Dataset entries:
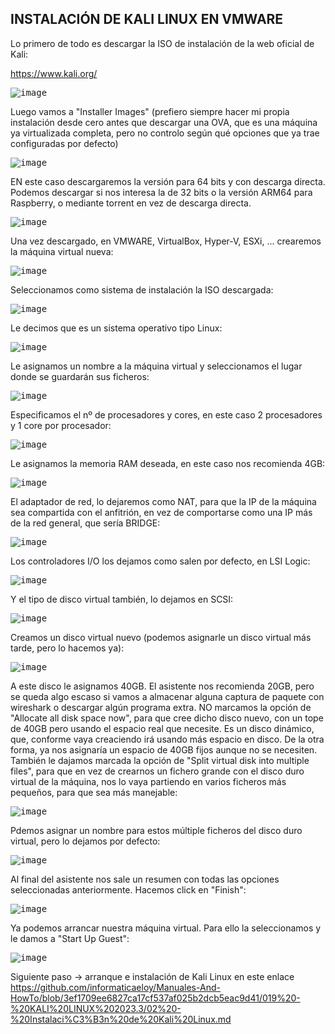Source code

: ## INSTALACIÓN DE KALI LINUX EN VMWARE

Lo primero de todo es descargar la ISO de instalación de la web oficial de Kali:

https://www.kali.org/

<kbd>![image](https://github.com/informaticaeloy/Manuales-And-HowTo/assets/20743678/f2d1d971-cb38-49b9-9954-46e85d420066)</kbd>

Luego vamos a "Installer Images" (prefiero siempre hacer mi propia instalación desde cero antes que descargar una OVA, que es una máquina ya virtualizada completa, pero no controlo según qué opciones que ya trae configuradas por defecto)

<kbd>![image](https://github.com/informaticaeloy/Manuales-And-HowTo/assets/20743678/0be22950-ac18-4811-8717-7d1f7de8e1c0)</kbd>

EN este caso descargaremos la versión para 64 bits y con descarga directa. Podemos descargar si nos interesa la de 32 bits o la versión ARM64 para Raspberry, o mediante torrent en vez de descarga directa.

<kbd>![image](https://github.com/informaticaeloy/Manuales-And-HowTo/assets/20743678/652add30-fab6-4dd7-a815-86efcfe6fb99)</kbd>

Una vez descargado, en VMWARE, VirtualBox, Hyper-V, ESXi, ... crearemos la máquina virtual nueva:

<kbd>![image](https://github.com/informaticaeloy/Manuales-And-HowTo/assets/20743678/36f34907-0f81-4a8a-b6c9-df20144e7165)</kbd>

Seleccionamos como sistema de instalación la ISO descargada:

<kbd>![image](https://github.com/informaticaeloy/Manuales-And-HowTo/assets/20743678/30b7c440-5bc5-4546-bcc3-76482dccac91)</kbd>

Le decimos que es un sistema operativo tipo Linux:

<kbd>![image](https://github.com/informaticaeloy/Manuales-And-HowTo/assets/20743678/823e707a-49ad-47dc-b91b-bde108ba3173)</kbd>

Le asignamos un nombre a la máquina virtual y seleccionamos el lugar donde se guardarán sus ficheros:

<kbd>![image](https://github.com/informaticaeloy/Manuales-And-HowTo/assets/20743678/871d2157-4d79-4057-9333-fb75f5d45629)</kbd>

Especificamos el nº de procesadores y cores, en este caso 2 procesadores y 1 core por procesador:

<kbd>![image](https://github.com/informaticaeloy/Manuales-And-HowTo/assets/20743678/45adcbdd-53ea-4058-9260-7d6e0e94cd54)</kbd>

Le asignamos la memoria RAM deseada, en este caso nos recomienda 4GB:

<kbd>![image](https://github.com/informaticaeloy/Manuales-And-HowTo/assets/20743678/226390c4-499d-445f-9a5e-9372cb831f6f)</kbd>

El adaptador de red, lo dejaremos como NAT, para que la IP de la máquina sea compartida con el anfitrión, en vez de comportarse como una IP más de la red general, que sería BRIDGE:

<kbd>![image](https://github.com/informaticaeloy/Manuales-And-HowTo/assets/20743678/5154e9a1-0de3-4f3b-a5e8-2da57ac64d87)</kbd>

Los controladores I/O los dejamos como salen por defecto, en LSI Logic:

<kbd>![image](https://github.com/informaticaeloy/Manuales-And-HowTo/assets/20743678/ebf2cf4b-6d12-49d4-ab0e-87dd46081ceb)</kbd>

Y el tipo de disco virtual también, lo dejamos en SCSI:

<kbd>![image](https://github.com/informaticaeloy/Manuales-And-HowTo/assets/20743678/ea983132-83c5-4903-bbef-2bd7793ff09f)</kbd>

Creamos un disco virtual nuevo (podemos asignarle un disco virtual más tarde, pero lo hacemos ya):

<kbd>![image](https://github.com/informaticaeloy/Manuales-And-HowTo/assets/20743678/9c1fe918-05b4-4734-a0c5-20e789a76926)</kbd>

A este disco le asignamos 40GB. El asistente nos recomienda 20GB, pero se queda algo escaso si vamos a almacenar alguna captura de paquete con wireshark  o descargar algún programa extra. NO marcamos la opción de "Allocate all disk space now", para que cree dicho disco nuevo, con un tope de 40GB pero usando el espacio real que necesite. Es un disco dinámico, que, conforme vaya creaciendo irá usando más espacio en disco. De la otra forma, ya nos asignaría un espacio de 40GB fijos aunque no se necesiten. También le dajamos marcada la opción de "Split virtual disk into multiple files", para que en vez de crearnos un fichero grande con el disco duro virtual de la máquina, nos lo vaya partiendo en varios ficheros más pequeños, para que sea más manejable:

<kbd>![image](https://github.com/informaticaeloy/Manuales-And-HowTo/assets/20743678/3c13fb79-2d6b-4e6d-8fa7-0132bca2f544)</kbd>

Pdemos asignar un nombre para estos múltiple ficheros del disco duro virtual, pero lo dejamos por defecto:

<kbd>![image](https://github.com/informaticaeloy/Manuales-And-HowTo/assets/20743678/db70ffef-843b-4dd6-9b3b-b1993599057c)</kbd>

Al final del asistente nos sale un resumen con todas las opciones seleccionadas anteriormente. Hacemos click en "Finish":

<kbd>![image](https://github.com/informaticaeloy/Manuales-And-HowTo/assets/20743678/5e9eb892-c514-405d-9362-11be630dd611)</kbd>

Ya podemos arrancar nuestra máquina virtual. Para ello la seleccionamos y le damos a "Start Up Guest":

<kbd>![image](https://github.com/informaticaeloy/Manuales-And-HowTo/assets/20743678/4c15bb59-ff73-484c-a5ee-5b8c3e215d92)</kbd>

Siguiente paso -> arranque e instalación de Kali Linux en este enlace https://github.com/informaticaeloy/Manuales-And-HowTo/blob/3ef1709ee6827ca17cf537af025b2dcb5eac9d41/019%20-%20KALI%20LINUX%202023.3/02%20-%20Instalaci%C3%B3n%20de%20Kali%20Linux.md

## Task prompt
Take each line above that holds the string "nuevo" and copy it.

## Your solution
Creamos un disco virtual nuevo (podemos asignarle un disco virtual más tarde, pero lo hacemos ya):
A este disco le asignamos 40GB. El asistente nos recomienda 20GB, pero se queda algo escaso si vamos a almacenar alguna captura de paquete con wireshark  o descargar algún programa extra. NO marcamos la opción de "Allocate all disk space now", para que cree dicho disco nuevo, con un tope de 40GB pero usando el espacio real que necesite. Es un disco dinámico, que, conforme vaya creaciendo irá usando más espacio en disco. De la otra forma, ya nos asignaría un espacio de 40GB fijos aunque no se necesiten. También le dajamos marcada la opción de "Split virtual disk into multiple files", para que en vez de crearnos un fichero grande con el disco duro virtual de la máquina, nos lo vaya partiendo en varios ficheros más pequeños, para que sea más manejable:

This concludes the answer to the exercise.